_WHAT YOU SHOULD DO:_
Nothing below is to be printed except the lines between the line holding "- Transfer effects" and the line holding "- Won't matter until after we have AI", inclusive, each exactly as it appears.

_SOURCE INFORMATION:_
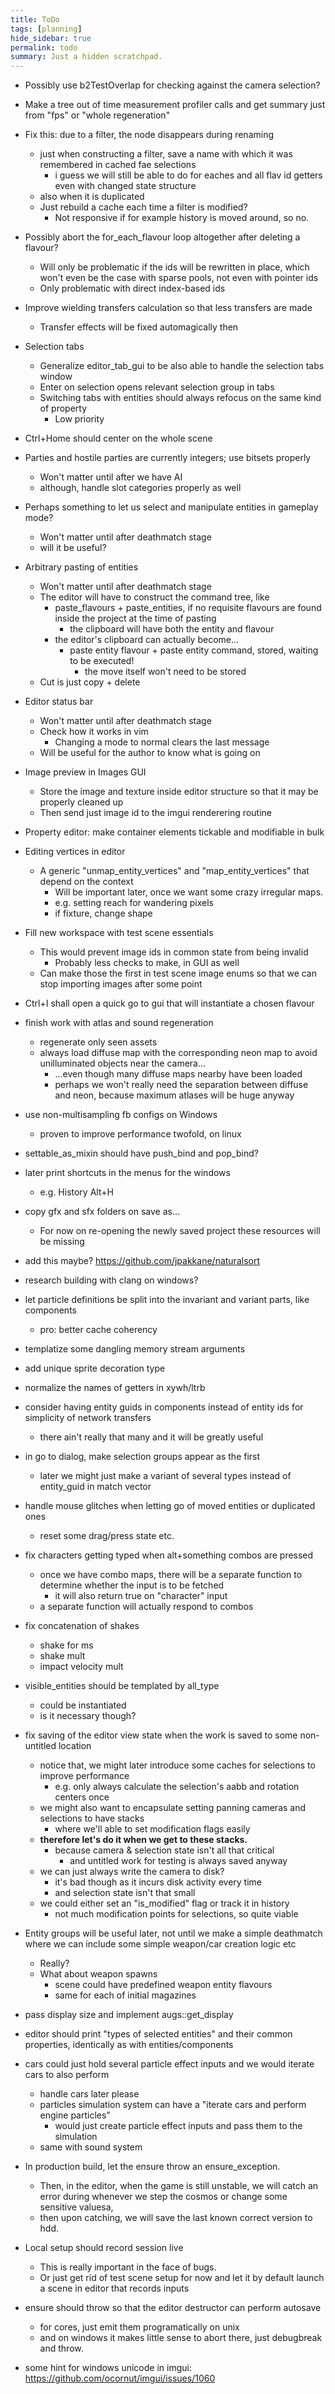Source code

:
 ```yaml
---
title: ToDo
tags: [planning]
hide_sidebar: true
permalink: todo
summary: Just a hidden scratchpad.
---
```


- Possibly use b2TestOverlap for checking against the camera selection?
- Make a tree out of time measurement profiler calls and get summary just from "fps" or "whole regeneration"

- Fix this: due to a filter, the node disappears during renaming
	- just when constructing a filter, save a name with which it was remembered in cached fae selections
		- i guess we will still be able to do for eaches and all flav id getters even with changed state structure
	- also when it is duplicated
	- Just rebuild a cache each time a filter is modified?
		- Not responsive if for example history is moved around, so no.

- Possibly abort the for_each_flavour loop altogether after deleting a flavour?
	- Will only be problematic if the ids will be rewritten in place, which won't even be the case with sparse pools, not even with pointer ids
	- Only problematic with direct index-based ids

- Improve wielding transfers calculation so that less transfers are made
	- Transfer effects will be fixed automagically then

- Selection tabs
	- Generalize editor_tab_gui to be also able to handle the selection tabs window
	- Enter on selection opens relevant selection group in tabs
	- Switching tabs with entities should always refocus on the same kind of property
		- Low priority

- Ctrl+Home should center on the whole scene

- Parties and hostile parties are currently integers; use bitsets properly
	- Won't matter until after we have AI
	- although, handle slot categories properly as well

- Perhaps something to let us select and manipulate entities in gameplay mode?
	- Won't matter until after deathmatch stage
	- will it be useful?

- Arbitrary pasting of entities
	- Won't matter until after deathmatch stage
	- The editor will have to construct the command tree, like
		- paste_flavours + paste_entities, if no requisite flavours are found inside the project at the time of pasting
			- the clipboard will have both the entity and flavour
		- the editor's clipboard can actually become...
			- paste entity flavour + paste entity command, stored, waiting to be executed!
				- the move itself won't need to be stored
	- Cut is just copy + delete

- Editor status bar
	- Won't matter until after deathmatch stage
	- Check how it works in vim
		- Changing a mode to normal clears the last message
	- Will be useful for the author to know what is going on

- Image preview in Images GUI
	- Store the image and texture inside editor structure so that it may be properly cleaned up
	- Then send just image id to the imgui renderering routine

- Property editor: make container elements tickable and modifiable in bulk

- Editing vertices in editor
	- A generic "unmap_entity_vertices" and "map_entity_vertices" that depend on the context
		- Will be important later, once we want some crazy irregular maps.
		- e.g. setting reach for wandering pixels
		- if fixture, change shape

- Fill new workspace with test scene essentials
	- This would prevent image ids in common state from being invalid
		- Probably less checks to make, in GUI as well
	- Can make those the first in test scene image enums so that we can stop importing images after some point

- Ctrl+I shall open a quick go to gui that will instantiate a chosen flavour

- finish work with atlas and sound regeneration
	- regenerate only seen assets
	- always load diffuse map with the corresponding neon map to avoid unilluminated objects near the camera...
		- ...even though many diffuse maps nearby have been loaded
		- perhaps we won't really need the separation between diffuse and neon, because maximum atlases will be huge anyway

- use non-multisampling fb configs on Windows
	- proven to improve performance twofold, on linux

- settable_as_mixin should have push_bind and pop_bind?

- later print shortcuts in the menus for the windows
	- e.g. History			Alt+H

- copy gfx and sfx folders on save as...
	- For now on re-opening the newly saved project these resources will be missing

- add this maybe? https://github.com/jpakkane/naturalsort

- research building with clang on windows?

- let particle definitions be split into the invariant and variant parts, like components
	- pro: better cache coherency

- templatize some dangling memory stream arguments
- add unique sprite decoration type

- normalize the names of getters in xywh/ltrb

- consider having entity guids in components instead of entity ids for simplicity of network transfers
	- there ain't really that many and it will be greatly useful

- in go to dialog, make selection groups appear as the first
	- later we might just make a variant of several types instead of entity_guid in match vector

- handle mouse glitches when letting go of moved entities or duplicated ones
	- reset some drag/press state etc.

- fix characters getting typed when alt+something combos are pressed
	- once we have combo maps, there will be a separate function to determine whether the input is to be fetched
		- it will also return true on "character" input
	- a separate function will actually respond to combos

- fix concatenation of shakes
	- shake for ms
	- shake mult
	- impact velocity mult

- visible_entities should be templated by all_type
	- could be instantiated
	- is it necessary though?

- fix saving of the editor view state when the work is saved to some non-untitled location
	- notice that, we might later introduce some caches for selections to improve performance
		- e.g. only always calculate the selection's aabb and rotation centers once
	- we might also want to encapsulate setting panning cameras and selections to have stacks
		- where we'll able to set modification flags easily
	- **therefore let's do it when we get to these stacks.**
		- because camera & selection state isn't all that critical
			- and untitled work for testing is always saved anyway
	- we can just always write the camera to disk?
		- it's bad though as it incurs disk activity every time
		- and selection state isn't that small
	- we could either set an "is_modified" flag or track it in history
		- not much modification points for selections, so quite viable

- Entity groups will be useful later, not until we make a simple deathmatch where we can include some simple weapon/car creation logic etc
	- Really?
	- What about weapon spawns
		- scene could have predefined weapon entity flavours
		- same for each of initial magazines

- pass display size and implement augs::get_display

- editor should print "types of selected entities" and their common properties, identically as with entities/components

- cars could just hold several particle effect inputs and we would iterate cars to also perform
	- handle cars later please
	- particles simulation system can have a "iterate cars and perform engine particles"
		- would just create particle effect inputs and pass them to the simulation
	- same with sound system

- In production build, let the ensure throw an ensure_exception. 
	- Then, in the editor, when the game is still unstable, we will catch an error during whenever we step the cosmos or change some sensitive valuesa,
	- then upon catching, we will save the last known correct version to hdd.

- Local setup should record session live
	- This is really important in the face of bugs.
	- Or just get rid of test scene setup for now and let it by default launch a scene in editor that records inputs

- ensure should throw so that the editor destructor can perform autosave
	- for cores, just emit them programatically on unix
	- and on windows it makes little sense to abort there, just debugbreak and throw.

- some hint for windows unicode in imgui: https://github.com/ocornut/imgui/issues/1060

_ANSWER TO THIS EXERCISE:_
	- Transfer effects will be fixed automagically then

- Selection tabs
	- Generalize editor_tab_gui to be also able to handle the selection tabs window
	- Enter on selection opens relevant selection group in tabs
	- Switching tabs with entities should always refocus on the same kind of property
		- Low priority

- Ctrl+Home should center on the whole scene

- Parties and hostile parties are currently integers; use bitsets properly
	- Won't matter until after we have AI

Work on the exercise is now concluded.